A month ago, Google announced the Google Photography Prize. To quote from their website: “The Google Photography Prize is a global competition for students to create themes for iGoogle. Run in collaboration with the Saatchi Gallery London, the Google Photography Prize was open to students across the world. We received thousands of entries from around the world and have shortlisted the best 36 for you to vote on…The most popular 6 from the vote will make it to the final, have the opportunity to exhibit at the Saatchi Gallery London and the chance to win the first prize of £5,000 ($7,500).”

I am an art historian writing my Ph.D. dissertation from the University of Minnesota, Minneapolis. As a person strongly interested in the South Asian image-world, photography has always been a mode for me to document the continually changing visual culture of the sub-continent.

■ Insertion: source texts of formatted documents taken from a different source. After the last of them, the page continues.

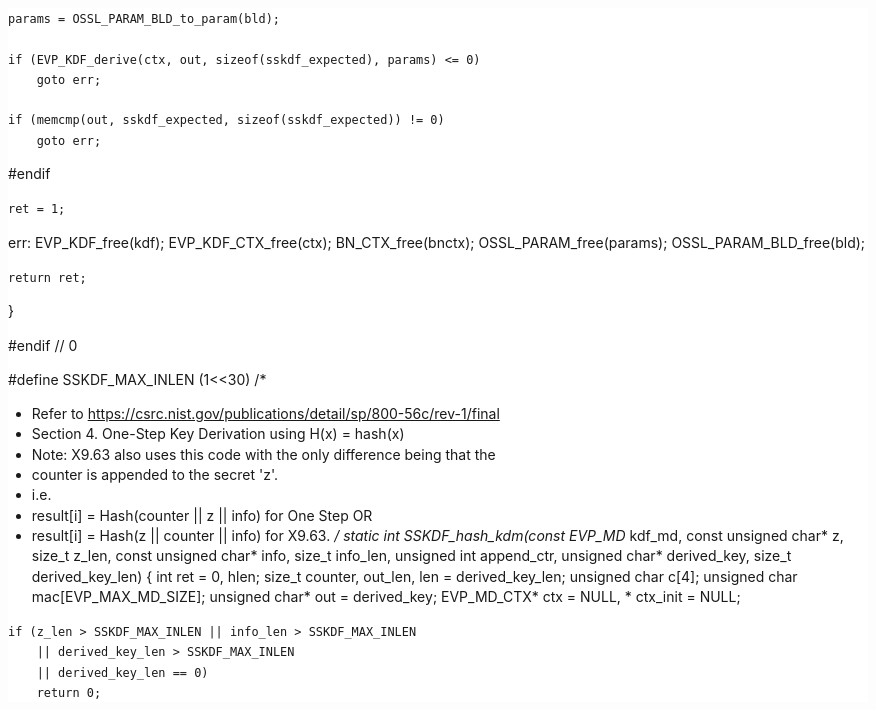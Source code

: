     params = OSSL_PARAM_BLD_to_param(bld);

    if (EVP_KDF_derive(ctx, out, sizeof(sskdf_expected), params) <= 0)
        goto err;

    if (memcmp(out, sskdf_expected, sizeof(sskdf_expected)) != 0)
        goto err;

#endif

    ret = 1;

err:
    EVP_KDF_free(kdf);
    EVP_KDF_CTX_free(ctx);
    BN_CTX_free(bnctx);
    OSSL_PARAM_free(params);
    OSSL_PARAM_BLD_free(bld);

    return ret;
}

#endif // 0







#define SSKDF_MAX_INLEN (1<<30)
/*
 * Refer to https://csrc.nist.gov/publications/detail/sp/800-56c/rev-1/final
 * Section 4. One-Step Key Derivation using H(x) = hash(x)
 * Note: X9.63 also uses this code with the only difference being that the
 * counter is appended to the secret 'z'.
 * i.e.
 *   result[i] = Hash(counter || z || info) for One Step OR
 *   result[i] = Hash(z || counter || info) for X9.63.
 */
static int SSKDF_hash_kdm(const EVP_MD* kdf_md,
    const unsigned char* z, size_t z_len,
    const unsigned char* info, size_t info_len,
    unsigned int append_ctr,
    unsigned char* derived_key, size_t derived_key_len)
{
    int ret = 0, hlen;
    size_t counter, out_len, len = derived_key_len;
    unsigned char c[4];
    unsigned char mac[EVP_MAX_MD_SIZE];
    unsigned char* out = derived_key;
    EVP_MD_CTX* ctx = NULL, * ctx_init = NULL;

    if (z_len > SSKDF_MAX_INLEN || info_len > SSKDF_MAX_INLEN
        || derived_key_len > SSKDF_MAX_INLEN
        || derived_key_len == 0)
        return 0;
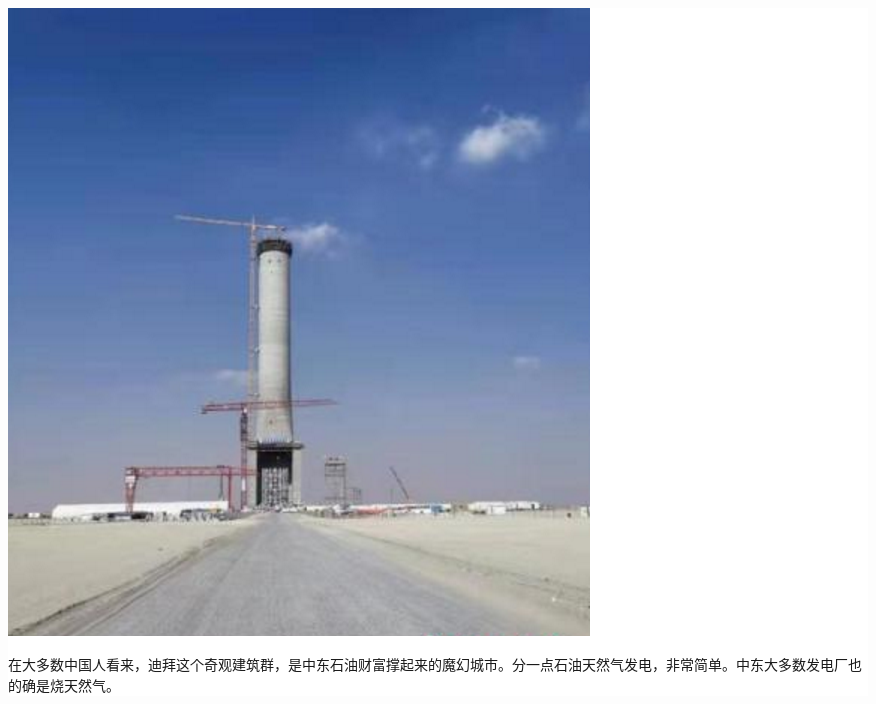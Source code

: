 ![](images/btnews/0001_0100/0068/media/image23.png)

在大多数中国人看来，迪拜这个奇观建筑群，是中东石油财富撑起来的魔幻城市。分一点石油天然气发电，非常简单。中东大多数发电厂也的确是烧天然气。
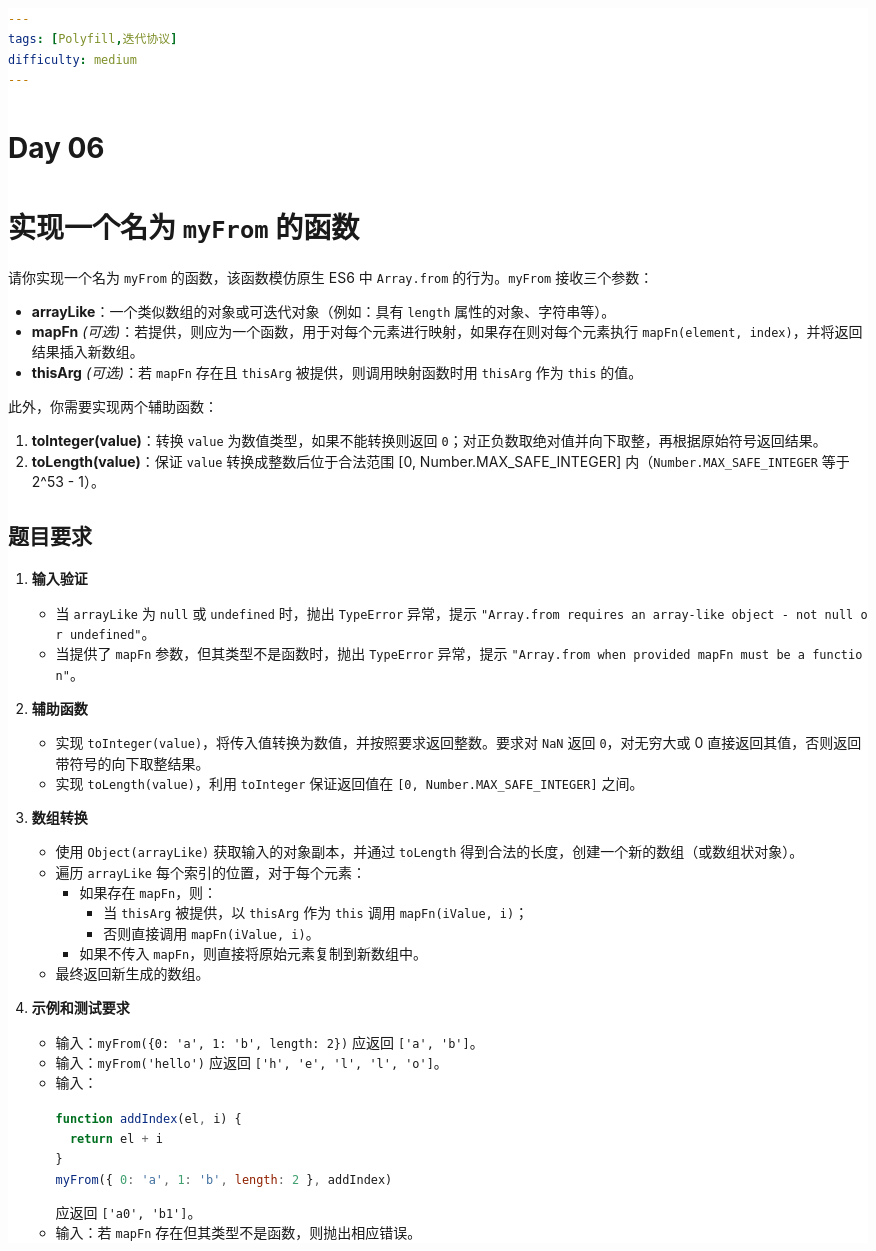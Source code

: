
 ```yaml
---
tags: [Polyfill,迭代协议]
difficulty: medium
---
```


# Day 06

# 实现一个名为 `myFrom` 的函数

请你实现一个名为 `myFrom` 的函数，该函数模仿原生 ES6 中 `Array.from` 的行为。`myFrom` 接收三个参数：

- **arrayLike**：一个类似数组的对象或可迭代对象（例如：具有 `length` 属性的对象、字符串等）。
- **mapFn** _(可选)_：若提供，则应为一个函数，用于对每个元素进行映射，如果存在则对每个元素执行 `mapFn(element, index)`，并将返回结果插入新数组。
- **thisArg** _(可选)_：若 `mapFn` 存在且 `thisArg` 被提供，则调用映射函数时用 `thisArg` 作为 `this` 的值。

此外，你需要实现两个辅助函数：

1. **toInteger(value)**：转换 `value` 为数值类型，如果不能转换则返回 `0`；对正负数取绝对值并向下取整，再根据原始符号返回结果。
2. **toLength(value)**：保证 `value` 转换成整数后位于合法范围 [0, Number.MAX_SAFE_INTEGER] 内（`Number.MAX_SAFE_INTEGER` 等于 2^53 - 1）。

## 题目要求

1. **输入验证**
   - 当 `arrayLike` 为 `null` 或 `undefined` 时，抛出 `TypeError` 异常，提示 `"Array.from requires an array-like object - not null or undefined"`。
   - 当提供了 `mapFn` 参数，但其类型不是函数时，抛出 `TypeError` 异常，提示 `"Array.from when provided mapFn must be a function"`。

2. **辅助函数**
   - 实现 `toInteger(value)`，将传入值转换为数值，并按照要求返回整数。要求对 `NaN` 返回 `0`，对无穷大或 0 直接返回其值，否则返回带符号的向下取整结果。
   - 实现 `toLength(value)`，利用 `toInteger` 保证返回值在 `[0, Number.MAX_SAFE_INTEGER]` 之间。

3. **数组转换**
   - 使用 `Object(arrayLike)` 获取输入的对象副本，并通过 `toLength` 得到合法的长度，创建一个新的数组（或数组状对象）。
   - 遍历 `arrayLike` 每个索引的位置，对于每个元素：
     - 如果存在 `mapFn`，则：
       - 当 `thisArg` 被提供，以 `thisArg` 作为 `this` 调用 `mapFn(iValue, i)`；
       - 否则直接调用 `mapFn(iValue, i)`。
     - 如果不传入 `mapFn`，则直接将原始元素复制到新数组中。
   - 最终返回新生成的数组。

4. **示例和测试要求**
   - 输入：`myFrom({0: 'a', 1: 'b', length: 2})` 应返回 `['a', 'b']`。
   - 输入：`myFrom('hello')` 应返回 `['h', 'e', 'l', 'l', 'o']`。
   - 输入：
     ```js
     function addIndex(el, i) {
       return el + i
     }
     myFrom({ 0: 'a', 1: 'b', length: 2 }, addIndex)
     ```
     应返回 `['a0', 'b1']`。
   - 输入：若 `mapFn` 存在但其类型不是函数，则抛出相应错误。
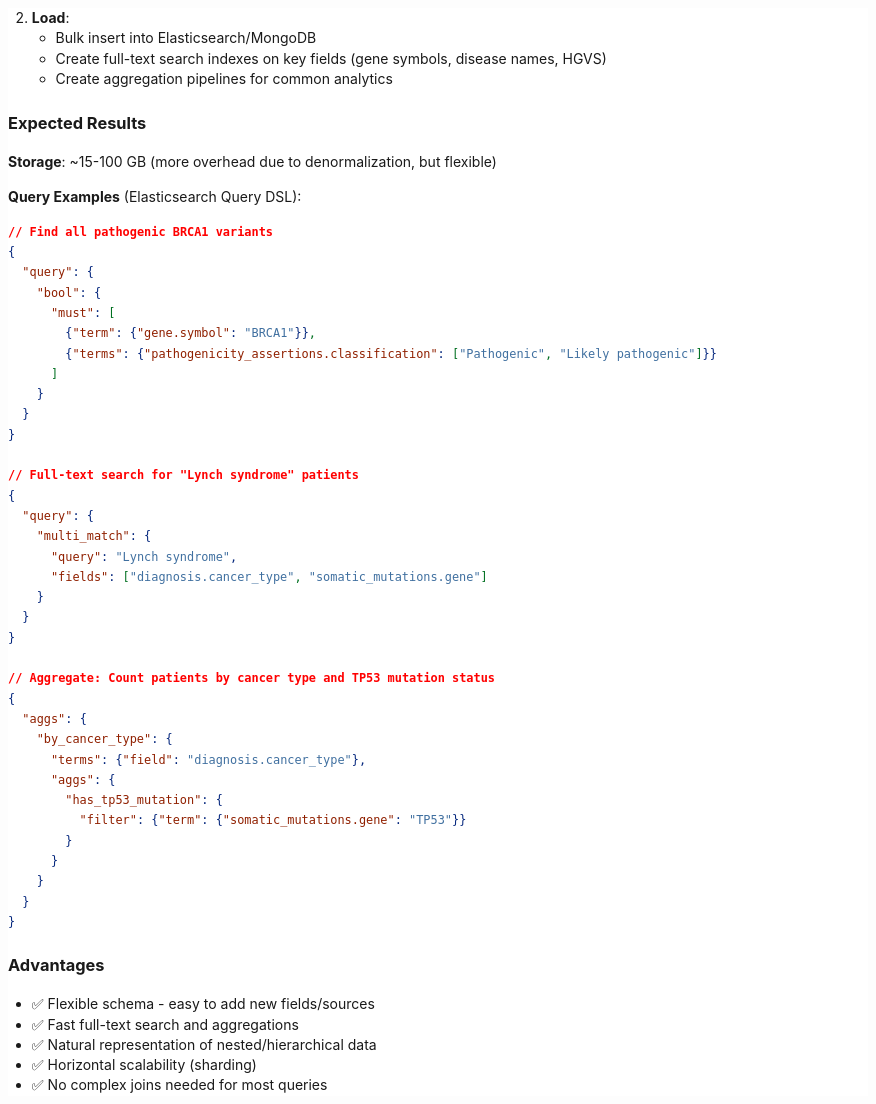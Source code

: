 2. **Load**:
   - Bulk insert into Elasticsearch/MongoDB
   - Create full-text search indexes on key fields (gene symbols, disease names, HGVS)
   - Create aggregation pipelines for common analytics

### Expected Results

**Storage**: ~15-100 GB (more overhead due to denormalization, but flexible)

**Query Examples** (Elasticsearch Query DSL):
```json
// Find all pathogenic BRCA1 variants
{
  "query": {
    "bool": {
      "must": [
        {"term": {"gene.symbol": "BRCA1"}},
        {"terms": {"pathogenicity_assertions.classification": ["Pathogenic", "Likely pathogenic"]}}
      ]
    }
  }
}

// Full-text search for "Lynch syndrome" patients
{
  "query": {
    "multi_match": {
      "query": "Lynch syndrome",
      "fields": ["diagnosis.cancer_type", "somatic_mutations.gene"]
    }
  }
}

// Aggregate: Count patients by cancer type and TP53 mutation status
{
  "aggs": {
    "by_cancer_type": {
      "terms": {"field": "diagnosis.cancer_type"},
      "aggs": {
        "has_tp53_mutation": {
          "filter": {"term": {"somatic_mutations.gene": "TP53"}}
        }
      }
    }
  }
}
```

### Advantages
- ✅ Flexible schema - easy to add new fields/sources
- ✅ Fast full-text search and aggregations
- ✅ Natural representation of nested/hierarchical data
- ✅ Horizontal scalability (sharding)
- ✅ No complex joins needed for most queries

As you might be guessing, my photo-series was among the 36 shortlisted for public voting. (My photograph is the center image in the second last row). Shot in a mela in Kolkata (2007), the photographs are part of a series titled “Made in China – Marketed from the United States – Consumed in India: Globalization and its new “emerging” markets…” As the name suggests, this project was about excavating images of changing consumptions in a post-1991 globalized India. The ways in which the local, regional, national, and global collide in a world of plastic strainers and aluminum bartans. It would be great if you would be willing to promote (for the lack of a better word) my entry (and here I am being blatantly shameless!) in your blog. The vote will run until 17th June. Of course, if you like the images and think its worth posting about.